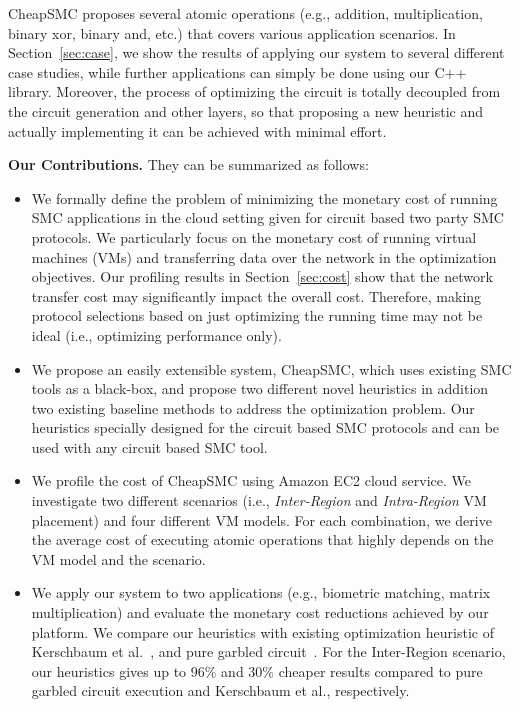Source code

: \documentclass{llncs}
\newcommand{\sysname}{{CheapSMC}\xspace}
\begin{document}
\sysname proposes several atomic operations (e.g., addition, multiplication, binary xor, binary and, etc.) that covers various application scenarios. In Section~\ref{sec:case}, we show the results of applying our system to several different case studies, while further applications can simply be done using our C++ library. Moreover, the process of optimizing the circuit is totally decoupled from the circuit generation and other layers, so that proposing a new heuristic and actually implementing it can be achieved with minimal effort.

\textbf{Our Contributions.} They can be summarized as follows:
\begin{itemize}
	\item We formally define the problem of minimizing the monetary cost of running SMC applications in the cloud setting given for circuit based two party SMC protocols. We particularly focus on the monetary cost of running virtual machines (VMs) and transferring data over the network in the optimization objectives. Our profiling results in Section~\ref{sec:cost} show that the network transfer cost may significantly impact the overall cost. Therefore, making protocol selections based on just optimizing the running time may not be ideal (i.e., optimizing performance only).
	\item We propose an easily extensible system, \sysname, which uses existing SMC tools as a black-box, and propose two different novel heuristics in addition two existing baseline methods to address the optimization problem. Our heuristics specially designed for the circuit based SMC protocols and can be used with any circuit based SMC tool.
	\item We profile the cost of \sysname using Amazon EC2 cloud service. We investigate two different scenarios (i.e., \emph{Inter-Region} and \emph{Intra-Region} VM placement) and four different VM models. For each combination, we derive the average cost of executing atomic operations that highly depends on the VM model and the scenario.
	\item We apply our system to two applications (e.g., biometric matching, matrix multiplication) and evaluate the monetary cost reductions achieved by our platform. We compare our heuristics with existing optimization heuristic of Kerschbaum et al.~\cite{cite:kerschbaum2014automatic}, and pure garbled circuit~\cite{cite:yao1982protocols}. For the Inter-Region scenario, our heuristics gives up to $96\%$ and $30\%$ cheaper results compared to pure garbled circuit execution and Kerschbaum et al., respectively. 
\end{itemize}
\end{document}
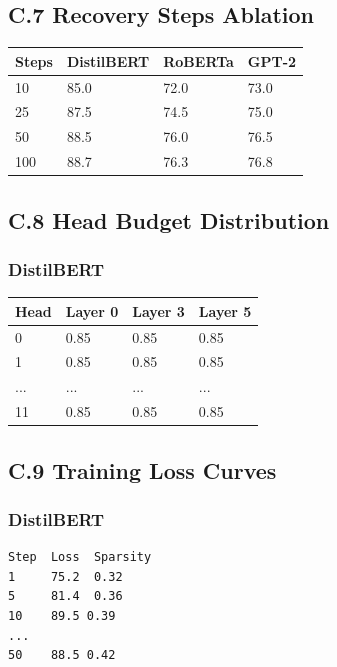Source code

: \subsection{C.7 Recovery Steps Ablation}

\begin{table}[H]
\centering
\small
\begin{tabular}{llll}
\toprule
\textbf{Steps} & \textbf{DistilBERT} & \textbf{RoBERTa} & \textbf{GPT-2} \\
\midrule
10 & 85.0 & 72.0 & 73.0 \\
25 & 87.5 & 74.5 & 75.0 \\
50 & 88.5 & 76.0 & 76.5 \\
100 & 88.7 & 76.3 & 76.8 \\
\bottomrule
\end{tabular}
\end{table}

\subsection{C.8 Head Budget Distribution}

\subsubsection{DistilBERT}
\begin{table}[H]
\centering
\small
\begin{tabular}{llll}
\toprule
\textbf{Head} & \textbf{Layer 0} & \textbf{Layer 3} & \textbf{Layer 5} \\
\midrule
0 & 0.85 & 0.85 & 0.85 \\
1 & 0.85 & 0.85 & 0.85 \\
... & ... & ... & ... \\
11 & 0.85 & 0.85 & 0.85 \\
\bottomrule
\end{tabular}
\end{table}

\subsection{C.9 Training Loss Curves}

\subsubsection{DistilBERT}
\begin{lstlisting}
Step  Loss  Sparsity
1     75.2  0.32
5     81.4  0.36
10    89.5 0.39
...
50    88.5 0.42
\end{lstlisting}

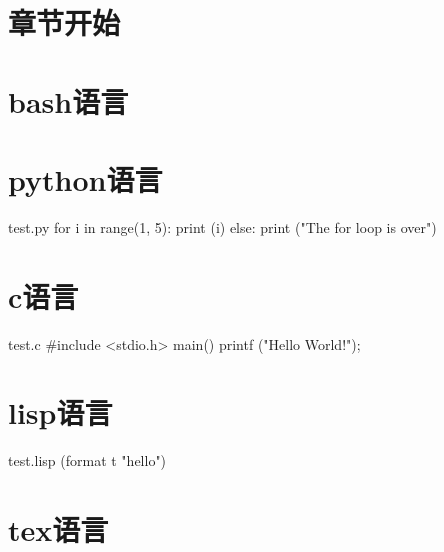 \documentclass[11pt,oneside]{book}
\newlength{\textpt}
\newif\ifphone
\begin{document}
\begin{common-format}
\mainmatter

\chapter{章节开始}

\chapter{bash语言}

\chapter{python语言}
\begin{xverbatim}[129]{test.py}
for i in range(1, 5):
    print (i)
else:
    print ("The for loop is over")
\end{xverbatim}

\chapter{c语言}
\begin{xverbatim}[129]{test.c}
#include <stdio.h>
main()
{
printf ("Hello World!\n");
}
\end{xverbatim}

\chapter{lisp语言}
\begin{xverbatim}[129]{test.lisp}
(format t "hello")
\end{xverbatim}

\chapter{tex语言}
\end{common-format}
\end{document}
+++
What the task asks:
How many lines of the listing above contain the string "Loss"? Only the number is wanted.

Response to the exercise:
2